Oltre all'obiettivo ambizioso di proporsi come alternativa seria alle fonti fossili, il processo guarda ai paesi in via di sviluppo, così da offrire soluzioni energetiche a basso costo capaci di soddisfare i bisogni primari. "Il processo di MFC ha la capacità di produrre energia in modalità remota utilizzando una serie di materiali di scarico. Questo fa sì che possano essere utilizzati in aree con scarse infrastrutture energetiche" continua il paper.

"Questi catalizzatori catodici sostenibili ed economici sono di particolare interesse per applicazioni in regioni remote o impoverite dove la tecnologia MFC potrebbe essere utilizzata per la generazione di energia sostenibile a partire dai rifiuti."

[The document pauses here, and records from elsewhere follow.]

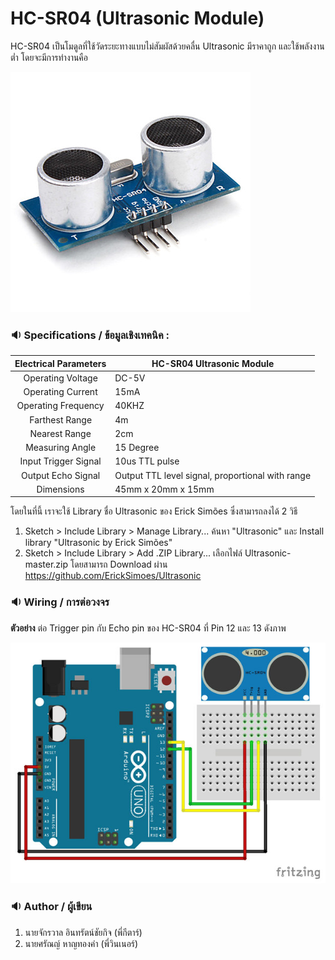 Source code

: # HC-SR04 (Ultrasonic Module)

HC-SR04 เป็นโมดูลที่ใช้วัดระยะทางแบบไม่สัมผัสด้วยคลื่น Ultrasonic มีราคาถูก และใช้พลังงานต่ำ โดยจะมีการทำงานคือ

![HC-SR04](pics/hc-sr04.jpg)

### :sound: Specifications / ข้อมูลเชิงเทคนิค :

| Electrical Parameters | HC-SR04 Ultrasonic Module                        |
|:---------------------:|--------------------------------------------------|
|   Operating Voltage   | DC-5V                                            |
|   Operating Current   | 15mA                                             |
|  Operating Frequency  | 40KHZ                                            |
|     Farthest Range    | 4m                                               |
|     Nearest Range     | 2cm                                              |
|    Measuring Angle    | 15 Degree                                        |
|  Input Trigger Signal | 10us TTL pulse                                   |
|   Output Echo Signal  | Output TTL level signal, proportional with range |
|       Dimensions      | 45mm x 20mm x 15mm                               |

โดยในที่นี้ เราจะใช้ Library ชื่อ Ultrasonic ของ Erick Simões ซึ่งสามารถลงได้ 2 วิธี

1. Sketch > Include Library > Manage Library... ค้นหา "Ultrasonic" และ Install library "Ultrasonic by Erick Simões"
2. Sketch > Include Library > Add .ZIP Library... เลือกไฟล์ Ultrasonic-master.zip โดยสามารถ Download ผ่าน https://github.com/ErickSimoes/Ultrasonic

### :sound: Wiring / การต่อวงจร 

__ตัวอย่าง__ ต่อ Trigger pin กับ Echo pin ของ HC-SR04 ที่ Pin 12 และ 13 ดังภาพ

![HC-SR04 with Arduino](pics/arduino-ultrasonic.jpg)

### :sound: Author / ผู้เขียน
1. นายจักรวาล อินทรัตน์ชัยกิจ (พี่กีตาร์)
2. นายศรัณญ์ หาญทองคำ (พี่วินเนอร์)
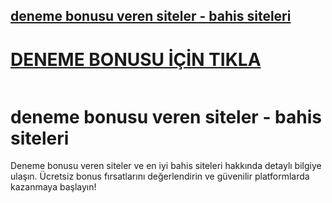 ## <a href="https://lotoaff.online/links/?btag=2261812">deneme bonusu veren siteler - bahis siteleri
                                                                                                      
#  <a href="https://lotoaff.online/links/?btag=2261812">DENEME BONUSU İÇİN TIKLA </a>                                                                                                      

<a href="https://lotoaff.online/links/?btag=2261812">
  <img src="https://r.resimlink.com/9osvfIhnulB.gif" alt=""    
       style="width:px;height:px;">
</a>

# deneme bonusu veren siteler - bahis siteleri
Deneme bonusu veren siteler ve en iyi bahis siteleri hakkında detaylı bilgiye ulaşın. Ücretsiz bonus fırsatlarını değerlendirin ve güvenilir platformlarda kazanmaya başlayın!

Mirella di Lorenzo ci tiene a sottolinearmi questo punto. "Utilizziamo materiali estremamente economici con l'intento di ottenere un dispositivo che sia alla portata di tutti, anche dei Paesi più poveri. Il focus non è necessariamente soltanto per i paesi in via di sviluppo, anche se è più facile implementare questa tecnologia lì."

Ho chiesto alla ricercatrice se la batteria a urina da poco realizzata rappresenta per il suo team un punto di partenza o di arrivo in termini di ricerca sulla produzione energetica da materiale organico. "Ovviamente un punto di partenza. C'è ancora tanto lavoro da fare per raggiungere utilizzi pratici della tecnologia, ma siamo sulla buona strada."

"La volontà – conclude la ricercatrice – è quella di arrivare alla costruzione di smart toilets capaci di trasformare istantaneamente il rifiuto domestico in elettricità, così da generare energia in modo continuativo e contribuire anche a ridurre le bollette."

Non è ancora dato sapere quando e se questo avverrà. Per ora dobbiamo accontentarci delle piccole batterie da due euro e cinquanta alimentate ad albume e batteri, così da iniziare a familiarizzare con il processo e sognare un mondo dove le trivelle saranno sostituite dai wc.